Vacation Where? When? R

Data collection
The data sources were data from weather stations located all over the world, the results of which are also provided to the National Oceanic and Atmospheric Administration (NOAA ), on the website of which there is an archive of readings of these stations from 1901 on all ( more than 30,000) stations existing during this time, at the moment there are about 14,000 actual stations.

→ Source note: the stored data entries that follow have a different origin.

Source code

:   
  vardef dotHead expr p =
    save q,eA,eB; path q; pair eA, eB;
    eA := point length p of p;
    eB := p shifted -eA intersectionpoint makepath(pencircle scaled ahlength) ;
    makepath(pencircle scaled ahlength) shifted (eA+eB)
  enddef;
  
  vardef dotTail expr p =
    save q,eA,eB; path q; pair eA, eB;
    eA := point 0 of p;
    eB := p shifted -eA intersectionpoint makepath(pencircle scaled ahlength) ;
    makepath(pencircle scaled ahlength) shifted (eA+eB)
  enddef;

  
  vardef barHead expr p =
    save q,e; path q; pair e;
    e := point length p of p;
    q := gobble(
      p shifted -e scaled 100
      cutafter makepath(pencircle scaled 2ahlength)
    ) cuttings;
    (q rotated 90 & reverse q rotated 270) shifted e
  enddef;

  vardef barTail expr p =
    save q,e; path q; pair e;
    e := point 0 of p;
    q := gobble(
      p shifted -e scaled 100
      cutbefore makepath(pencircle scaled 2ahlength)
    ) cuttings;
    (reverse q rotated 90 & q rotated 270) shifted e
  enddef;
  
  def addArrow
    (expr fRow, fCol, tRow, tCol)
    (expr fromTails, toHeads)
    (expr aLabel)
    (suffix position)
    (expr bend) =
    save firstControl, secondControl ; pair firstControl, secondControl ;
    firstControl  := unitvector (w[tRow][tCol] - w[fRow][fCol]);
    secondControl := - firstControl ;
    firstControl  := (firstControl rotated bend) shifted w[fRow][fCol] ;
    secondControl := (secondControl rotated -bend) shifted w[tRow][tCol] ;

Access to the data is via ftp , there are a lot of different data (there are average daily and more frequent data, data in each file and vary by temperature, humidity, precipitation, wind, etc.), I will only use data on the average daily temperature.
The data for each year for each station is an archived text file with delimiters. The total number of files on this resource is about 700,000, you could download them all, the approximate download time would be about two days and would require about 200 GB of disk space, but I don’t see the need for it, since the data download time is one unit ( one station in one year) is less than 0.2 seconds, so for the vast majority of requests (5-10 stations, for 5-10 years), the waiting time is no more than a minute, so access is online. Each station has a synoptic index (unique code), name, and coordinates. Unfortunately, the names of the stations are not always informative, but in the vast majority of cases it is the nearest settlement, in other cases it is located in the vicinity of the airport. Many stations have been closing, or vice versa, recently opened, so there may be passes for some years. After selecting the time interval of interest, a selection is performed for a given range, diagrams are built, and averaged data is displayed on the globe and on the map.
Display on globe and map
The threejs package is used to display data on a spinning globe . For rendering, it is possible to use a graphic format - a jpeg file (in geographic projection on an ellipsoid WGS84 ) or by generating an object. In this case, a ready-made jpeg file is used - the landscape cover of the earth's surface of the Blue Marble Next Generation data set from the NASA websitefrom August 2004 (resolution 8 km per pixel). As a result, since one parameter can be displayed on the globe, the average (median) temperature is displayed on it (both by years and by the interval of days). On a globe for a specific point, a column of a certain color, height and thickness is displayed, in my case all these parameters are used to display the average temperature for all years over the entire time interval of interest with respect to all selected stations, scaling is used in the case of column sizes and the transition in color from blue to red for temperatures (i.e., for stations with average temperatures (-10 °, -5 °, + 7 °, + 10 °, + 30 °), a blue column with a minimum height and thickness will be for a weather station with -10 °, a red column from Maximum Feed-height thickness for a weather station to be + 30 °,
In addition to these bars, the curves coming from one point (Moscow) are also indicated, they show the trajectories to the selected stations, the thickness and color of these curves are also scaled relative to the temperatures. The display of these curves clearly shows both the distance and the average temperature. Also, in addition to the data on the globe (which can be rotated and enlarged), this information (average temperature, distance, and colors used) is shown in the adjacent table (Fig. 1). In addition to the globe, the same averaged data is shown on a flat Google map ( Map tab ).
Charts, static and interactive
The graphical web interface is traditionally the

Fig. 1. The main window
In addition to the data on the first tab (on the globe) (which are averaged and do not carry additional information), it is more interesting to see the spread and dynamics of temperatures both by years and relative to each other, for this the following diagrams (by tabs) are used , all panel diagrams:
- Time series (Fig. 2)- ordinary time series, where on each panel (weather station) the archived years are colored by color, and the black bold curve is averaged over these years (the figure shows an interactive diagram, by hovering it shows the legend by historical temperature (sorted) for each day)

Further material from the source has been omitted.